[[ Entries shown open ]]

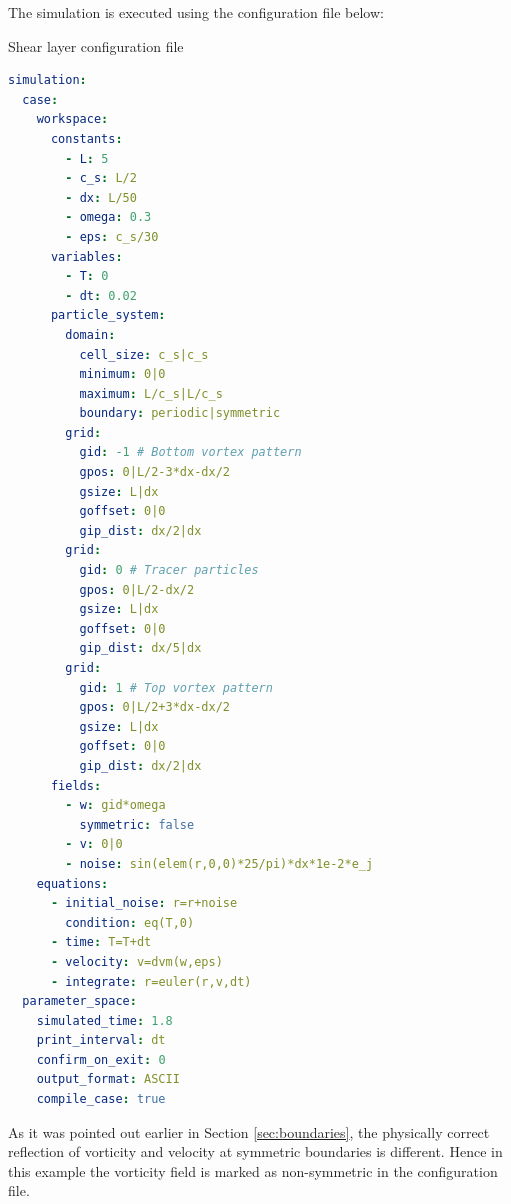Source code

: \documentclass[a4paper,12pt,openany]{book}
\theoremstyle{break}
\begin{document}
The simulation is executed using the configuration file below:
\begin{samepage}
\begin{example}{Shear layer configuration file}{}
\lstset{basicstyle=\tiny}
\begin{lstlisting}[language=YAML]
simulation:
  case:
    workspace:
      constants:
        - L: 5
        - c_s: L/2
        - dx: L/50
        - omega: 0.3
        - eps: c_s/30
      variables:
        - T: 0
        - dt: 0.02
      particle_system:
        domain:
          cell_size: c_s|c_s
          minimum: 0|0
          maximum: L/c_s|L/c_s
          boundary: periodic|symmetric
        grid:
          gid: -1 # Bottom vortex pattern
          gpos: 0|L/2-3*dx-dx/2
          gsize: L|dx
          goffset: 0|0
          gip_dist: dx/2|dx
        grid:
          gid: 0 # Tracer particles
          gpos: 0|L/2-dx/2
          gsize: L|dx
          goffset: 0|0
          gip_dist: dx/5|dx
        grid:
          gid: 1 # Top vortex pattern
          gpos: 0|L/2+3*dx-dx/2
          gsize: L|dx
          goffset: 0|0
          gip_dist: dx/2|dx
      fields:
        - w: gid*omega
          symmetric: false
        - v: 0|0
        - noise: sin(elem(r,0,0)*25/pi)*dx*1e-2*e_j
    equations:
      - initial_noise: r=r+noise
        condition: eq(T,0)
      - time: T=T+dt
      - velocity: v=dvm(w,eps)
      - integrate: r=euler(r,v,dt)
  parameter_space:
    simulated_time: 1.8
    print_interval: dt
    confirm_on_exit: 0
    output_format: ASCII
    compile_case: true
\end{lstlisting}
\end{example}
\end{samepage}
As it was pointed out earlier in Section \ref{sec:boundaries}, the physically correct reflection of vorticity and velocity at symmetric boundaries is different. Hence in this example the vorticity field is marked as non-symmetric in the configuration file.
\end{document}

[[ Entries shown closed ]]

◆ Problem to solve
Would you repeat the lines from the one containing "As it was pointed" through the end of the data, exactly, with nothing before or after them?

◆ Worked solution
As it was pointed out earlier in Section \ref{sec:boundaries}, the physically correct reflection of vorticity and velocity at symmetric boundaries is different. Hence in this example the vorticity field is marked as non-symmetric in the configuration file.
\end{document}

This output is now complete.